== Dataset content ==
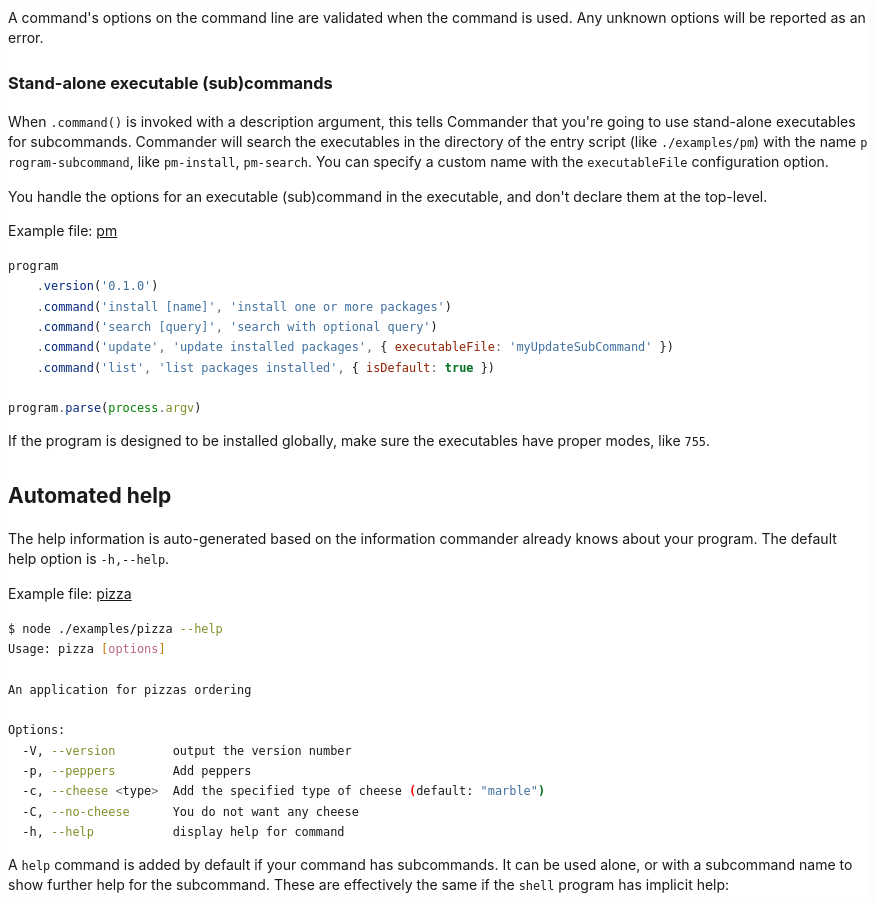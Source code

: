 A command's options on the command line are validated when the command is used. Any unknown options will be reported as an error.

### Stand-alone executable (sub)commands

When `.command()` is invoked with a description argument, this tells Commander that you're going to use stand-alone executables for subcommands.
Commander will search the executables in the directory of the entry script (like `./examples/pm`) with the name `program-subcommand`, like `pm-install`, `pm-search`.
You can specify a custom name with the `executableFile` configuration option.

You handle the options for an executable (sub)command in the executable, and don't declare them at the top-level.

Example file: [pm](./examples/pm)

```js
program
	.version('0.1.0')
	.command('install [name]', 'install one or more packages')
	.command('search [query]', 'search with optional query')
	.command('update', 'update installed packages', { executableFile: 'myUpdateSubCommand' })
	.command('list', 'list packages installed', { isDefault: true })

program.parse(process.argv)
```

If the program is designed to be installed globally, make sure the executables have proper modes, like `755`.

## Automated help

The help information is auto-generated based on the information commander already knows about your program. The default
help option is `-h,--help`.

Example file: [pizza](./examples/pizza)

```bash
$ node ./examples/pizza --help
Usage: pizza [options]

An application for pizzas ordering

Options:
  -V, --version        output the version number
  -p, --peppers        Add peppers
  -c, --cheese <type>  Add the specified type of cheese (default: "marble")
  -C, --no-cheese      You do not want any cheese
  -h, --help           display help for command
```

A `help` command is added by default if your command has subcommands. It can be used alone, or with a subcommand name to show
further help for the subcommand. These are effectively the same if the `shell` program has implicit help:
==
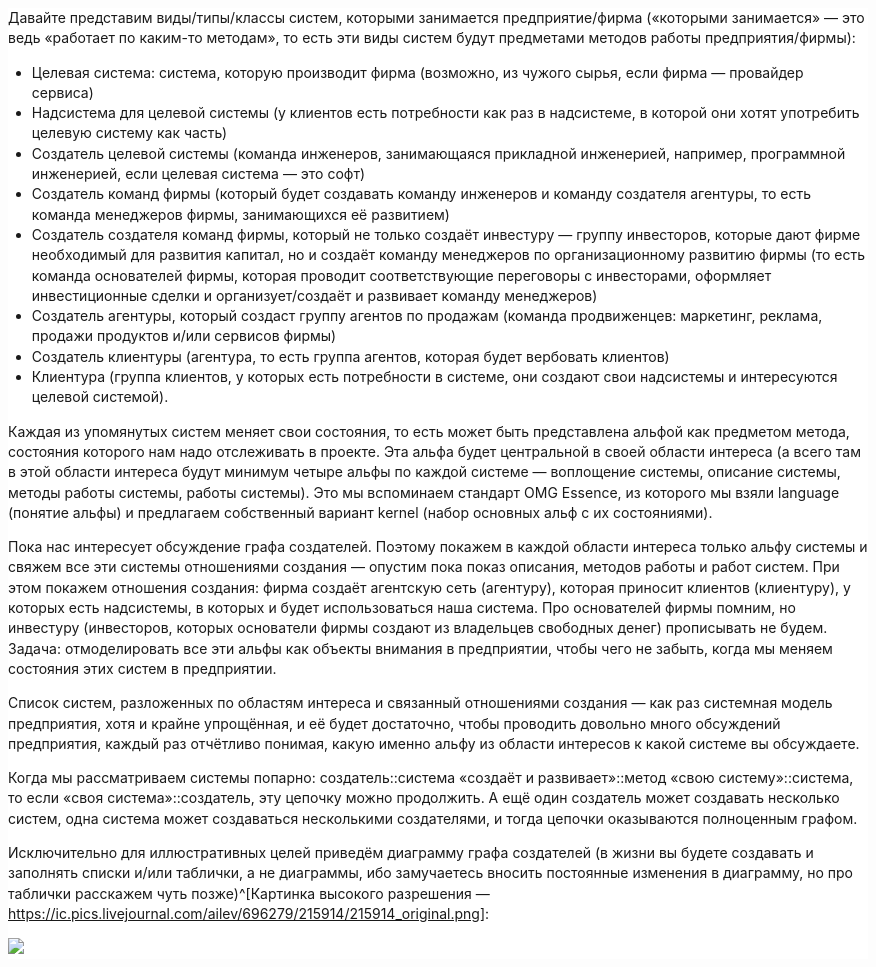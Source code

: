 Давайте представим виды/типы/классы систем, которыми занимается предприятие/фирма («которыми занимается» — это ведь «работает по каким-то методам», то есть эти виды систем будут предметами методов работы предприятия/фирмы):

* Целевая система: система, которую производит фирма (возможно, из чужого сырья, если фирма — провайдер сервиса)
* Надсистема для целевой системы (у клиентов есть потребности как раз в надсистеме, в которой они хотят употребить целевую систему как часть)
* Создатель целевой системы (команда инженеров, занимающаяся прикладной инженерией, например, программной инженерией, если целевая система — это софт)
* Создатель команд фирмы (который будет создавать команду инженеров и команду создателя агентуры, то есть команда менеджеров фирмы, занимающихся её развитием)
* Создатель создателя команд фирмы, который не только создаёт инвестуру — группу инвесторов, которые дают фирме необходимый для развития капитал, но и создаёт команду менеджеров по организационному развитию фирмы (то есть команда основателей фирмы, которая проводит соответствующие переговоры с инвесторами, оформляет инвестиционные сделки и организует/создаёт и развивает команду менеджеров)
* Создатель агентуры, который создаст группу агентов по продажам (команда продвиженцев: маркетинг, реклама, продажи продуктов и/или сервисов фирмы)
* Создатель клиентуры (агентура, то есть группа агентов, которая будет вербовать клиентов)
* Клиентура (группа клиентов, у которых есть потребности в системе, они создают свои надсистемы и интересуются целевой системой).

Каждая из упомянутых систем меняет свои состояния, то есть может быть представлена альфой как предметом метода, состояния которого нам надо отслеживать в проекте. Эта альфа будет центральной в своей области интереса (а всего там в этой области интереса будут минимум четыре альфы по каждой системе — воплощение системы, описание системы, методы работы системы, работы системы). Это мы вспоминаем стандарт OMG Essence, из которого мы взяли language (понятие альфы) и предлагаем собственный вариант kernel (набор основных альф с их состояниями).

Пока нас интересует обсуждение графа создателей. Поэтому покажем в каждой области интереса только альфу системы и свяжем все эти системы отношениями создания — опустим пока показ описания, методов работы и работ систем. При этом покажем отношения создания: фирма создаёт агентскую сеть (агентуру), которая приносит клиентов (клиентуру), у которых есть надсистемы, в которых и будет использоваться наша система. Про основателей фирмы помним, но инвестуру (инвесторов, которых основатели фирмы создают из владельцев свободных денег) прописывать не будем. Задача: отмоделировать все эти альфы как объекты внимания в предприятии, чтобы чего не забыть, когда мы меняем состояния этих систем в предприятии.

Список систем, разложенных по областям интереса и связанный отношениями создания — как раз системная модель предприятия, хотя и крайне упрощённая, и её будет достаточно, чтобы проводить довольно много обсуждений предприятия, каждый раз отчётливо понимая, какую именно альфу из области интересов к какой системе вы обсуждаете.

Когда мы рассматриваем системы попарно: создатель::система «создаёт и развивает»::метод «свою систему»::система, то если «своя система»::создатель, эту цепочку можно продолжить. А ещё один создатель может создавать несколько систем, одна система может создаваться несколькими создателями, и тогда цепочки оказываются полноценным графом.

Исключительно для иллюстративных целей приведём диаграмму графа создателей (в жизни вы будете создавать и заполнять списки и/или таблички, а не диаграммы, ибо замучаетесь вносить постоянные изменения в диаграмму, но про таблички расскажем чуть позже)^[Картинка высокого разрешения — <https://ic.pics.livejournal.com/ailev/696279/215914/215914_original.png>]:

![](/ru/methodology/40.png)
==
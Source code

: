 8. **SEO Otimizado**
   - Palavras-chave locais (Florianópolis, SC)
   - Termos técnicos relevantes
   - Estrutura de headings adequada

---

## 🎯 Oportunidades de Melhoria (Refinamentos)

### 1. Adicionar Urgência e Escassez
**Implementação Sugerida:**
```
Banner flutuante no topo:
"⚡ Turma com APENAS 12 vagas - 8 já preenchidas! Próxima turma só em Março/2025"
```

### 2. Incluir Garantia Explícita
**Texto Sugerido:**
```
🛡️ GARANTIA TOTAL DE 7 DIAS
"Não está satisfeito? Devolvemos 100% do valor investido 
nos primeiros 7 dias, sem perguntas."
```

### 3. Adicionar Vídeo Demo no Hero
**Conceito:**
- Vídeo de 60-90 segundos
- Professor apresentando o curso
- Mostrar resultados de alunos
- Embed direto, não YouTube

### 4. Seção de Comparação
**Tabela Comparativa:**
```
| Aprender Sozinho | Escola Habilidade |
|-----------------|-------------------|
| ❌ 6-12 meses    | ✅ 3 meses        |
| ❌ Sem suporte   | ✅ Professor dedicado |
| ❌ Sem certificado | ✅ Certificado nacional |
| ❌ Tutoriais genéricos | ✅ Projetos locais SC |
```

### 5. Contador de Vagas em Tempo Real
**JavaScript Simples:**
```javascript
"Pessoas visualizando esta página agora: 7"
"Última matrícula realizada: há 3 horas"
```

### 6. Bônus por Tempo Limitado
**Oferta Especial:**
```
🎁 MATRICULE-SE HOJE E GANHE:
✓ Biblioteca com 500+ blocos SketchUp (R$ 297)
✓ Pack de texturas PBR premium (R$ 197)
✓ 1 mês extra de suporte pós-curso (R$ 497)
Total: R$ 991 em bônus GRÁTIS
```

== Work instructions ==
Show every line of the material above in which "которых" is present.

== Written solution ==
* Клиентура (группа клиентов, у которых есть потребности в системе, они создают свои надсистемы и интересуются целевой системой).
Пока нас интересует обсуждение графа создателей. Поэтому покажем в каждой области интереса только альфу системы и свяжем все эти системы отношениями создания — опустим пока показ описания, методов работы и работ систем. При этом покажем отношения создания: фирма создаёт агентскую сеть (агентуру), которая приносит клиентов (клиентуру), у которых есть надсистемы, в которых и будет использоваться наша система. Про основателей фирмы помним, но инвестуру (инвесторов, которых основатели фирмы создают из владельцев свободных денег) прописывать не будем. Задача: отмоделировать все эти альфы как объекты внимания в предприятии, чтобы чего не забыть, когда мы меняем состояния этих систем в предприятии.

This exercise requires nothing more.